Reliability trials (now called Economy Runs) also started in this period. These were usually organised by the local Automobile Association. These were followed by motor car and bike races on various beaches.

Motorcycle grass track racing at horse race tracks continued during the war period. As did beach racing at locations such as New Brighton. While these events were predominantly male drivers, there were events specifically for female motor cyclists.

Motorbike racing

Early motor cycle races took place at various horse race tracks throughout the country. Later races also took place on beaches. An example of these was the 100 mile race at New Brighton organized by the Pioneer Motorcycle Club and held on 13 January 1917. The race was won by Ernest F C Hinds on a 7 hp Harley-Davidson.

The first New Zealand rider on the international scene was Alan Woodman. He raced in the 1910 Isle of Man TT race, crashed, and lost his leg as a result of the incident. Despite this disability Woodman continued to successfully race motor cycles.

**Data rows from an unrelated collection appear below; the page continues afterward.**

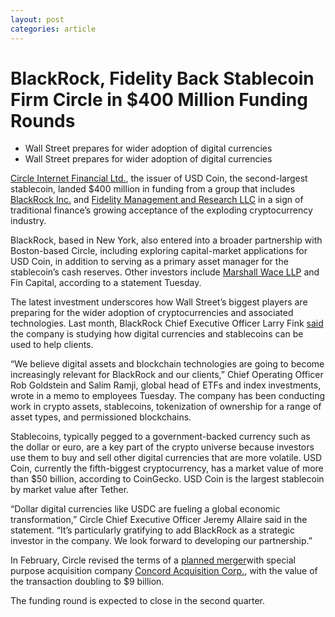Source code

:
 ```yaml
---
layout: post
categories: article
---
```


# BlackRock, Fidelity Back Stablecoin Firm Circle in $400 Million Funding Rounds
- Wall Street prepares for wider adoption of digital currencies
- Wall Street prepares for wider adoption of digital currencies

[Circle Internet Financial Ltd.](https://www.bloomberg.com/profile/company/0890888D:ID), the issuer of USD Coin, the second-largest stablecoin, landed $400 million in funding from a group that includes [BlackRock Inc.](https://www.bloomberg.com/quote/BLK:US) and [Fidelity Management and Research LLC](https://www.bloomberg.com/profile/company/0109074D:US) in a sign of traditional finance’s growing acceptance of the exploding cryptocurrency industry.

BlackRock, based in New York, also entered into a broader partnership with Boston-based Circle, including exploring capital-market applications for USD Coin, in addition to serving as a primary asset manager for the stablecoin’s cash reserves. Other investors include [Marshall Wace LLP](https://www.bloomberg.com/profile/company/839807Z:LN) and Fin Capital, according to a statement Tuesday. 

The latest investment underscores how Wall Street’s biggest players are preparing for the wider adoption of cryptocurrencies and associated technologies. Last month, BlackRock Chief Executive Officer Larry Fink [said](https://www.bloomberg.com/news/articles/2022-03-24/fink-says-war-to-speed-shift-to-green-energy-digital-currencies) the company is studying how digital currencies and stablecoins can be used to help clients. 

“We believe digital assets and blockchain technologies are going to become increasingly relevant for BlackRock and our clients,” Chief Operating Officer Rob Goldstein and Salim Ramji, global head of ETFs and index investments, wrote in a memo to employees Tuesday. The company has been conducting work in crypto assets, stablecoins, tokenization of ownership for a range of asset types, and permissioned blockchains. 

Stablecoins, typically pegged to a government-backed currency such as the dollar or euro, are a key part of the crypto universe because investors use them to buy and sell other digital currencies that are more volatile. USD Coin, currently the fifth-biggest cryptocurrency, has a market value of more than $50 billion, according to CoinGecko. USD Coin is the largest stablecoin by market value after Tether.

“Dollar digital currencies like USDC are fueling a global economic transformation,” Circle Chief Executive Officer Jeremy Allaire said in the statement. “It’s particularly gratifying to add BlackRock as a strategic investor in the company. We look forward to developing our partnership.”

In February, Circle revised the terms of a [planned merger](https://www.bloomberg.com/news/articles/2022-02-17/stablecoin-issuer-circle-s-spac-deal-value-doubles-to-9-billion)with special purpose acquisition company [Concord Acquisition Corp.](https://www.bloomberg.com/quote/CND:US), with the value of the transaction doubling to $9 billion. 

The funding round is expected to close in the second quarter.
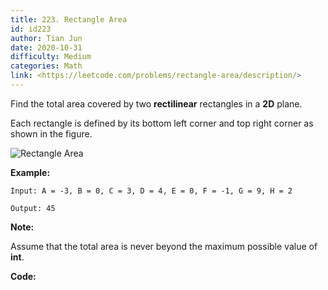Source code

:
 ```yaml
---
title: 223. Rectangle Area
id: id223
author: Tian Jun
date: 2020-10-31
difficulty: Medium
categories: Math
link: <https://leetcode.com/problems/rectangle-area/description/>
---
```


Find the total area covered by two **rectilinear** rectangles in a **2D**
plane.

Each rectangle is defined by its bottom left corner and top right corner as
shown in the figure.

![Rectangle
Area](https://assets.leetcode.com/uploads/2018/10/22/rectangle_area.png)

**Example:**
            
	Input: A = -3, B = 0, C = 3, D = 4, E = 0, F = -1, G = 9, H = 2    
	Output: 45

**Note:**

Assume that the total area is never beyond the maximum possible value of
**int**.


**Code:**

Another early New Zealand motorcycle champion was Rod Coleman's father, Percy Coleman. Percy begun racing in 1912 on a 3.5 horsepower Humber at Ashhurst race course. In 1913 riding a Douglas, he won the New Zealand 5 mile light weight championship. By 1914, on an Indian, he was the top New Zealand rider. By 1914 he held the Australasian 1, 5, and 10 mile speed records. In 1915 he switched for a season to the Big X Excelsior, returning to an 8 valve Indian the following. In 1919 he went to the United States and competed in the Ascot 200 at Ascot Park, Los Angeles. He finished 8th on an Indian. He then returned to New Zealand to continue his Australasian racing career. Percy raced unsuccessfully in the 1930 Isle of Man TT race.

By 1917 motor cycle racing had been divided into different classes: light, medium, heavy-weight; open; and ladies. Light weight machines were up to 350 or 600cc if no medium weight class was run. Medium weight was from over 350cc to 600cc, and heavy weight over 600cc. Ladies were restricted to up to 350cc. Sidecar motorcycles were also raced at some events.

Track racing
 Castrol Six Hour (New Zealand)

Speedway
 Motorcycle speedway
 New Zealand Solo Championship

Motor cross

Hill Climb
 Silverstone Race to the Sky

Car racing

Track racing

Open wheelers

 Chris Amon Racing - Formula 1 team
 Formula Ford
 Formula Holden
 Formula Mondial
 Formula Pacific - New Zealand staged the first ever races for Formula Pacific cars in January 1977  having abandoned Formula 5000 and moved to the new formula in that year. The category continued there until Formula Mondial was introduced in 1983.
 New Zealand Grand Prix
 Tasman Series
 Toyota Racing Series

Single make
 Suzuki Swift Sport Cup
 Toyota Finance 86 Championship
 Mazda Racing Series

Production and touring cars
 
 Auckland 500
 Hamilton 400 - from 2008 to 2012
 John McIntyre Racing - racing team
 M3 Racing - racing team
 New Zealand Touring Car Championship 1984-2002
 NZ Touring Cars championship V8 touring cars from 2003 to 2011
 Super Black Racing - racing team
 Suzuki Swift Sport Cup
 Tasman Motorsport - racing team
 V8SuperTourer - from 2012 to 2015

Endurance
National Endurance Championship: A one off 1 day meeting where the top 20 cars from the South Island Endurance & North Island Endurance Series compete for the National Endurance titles in 1 hour and 3 hour races.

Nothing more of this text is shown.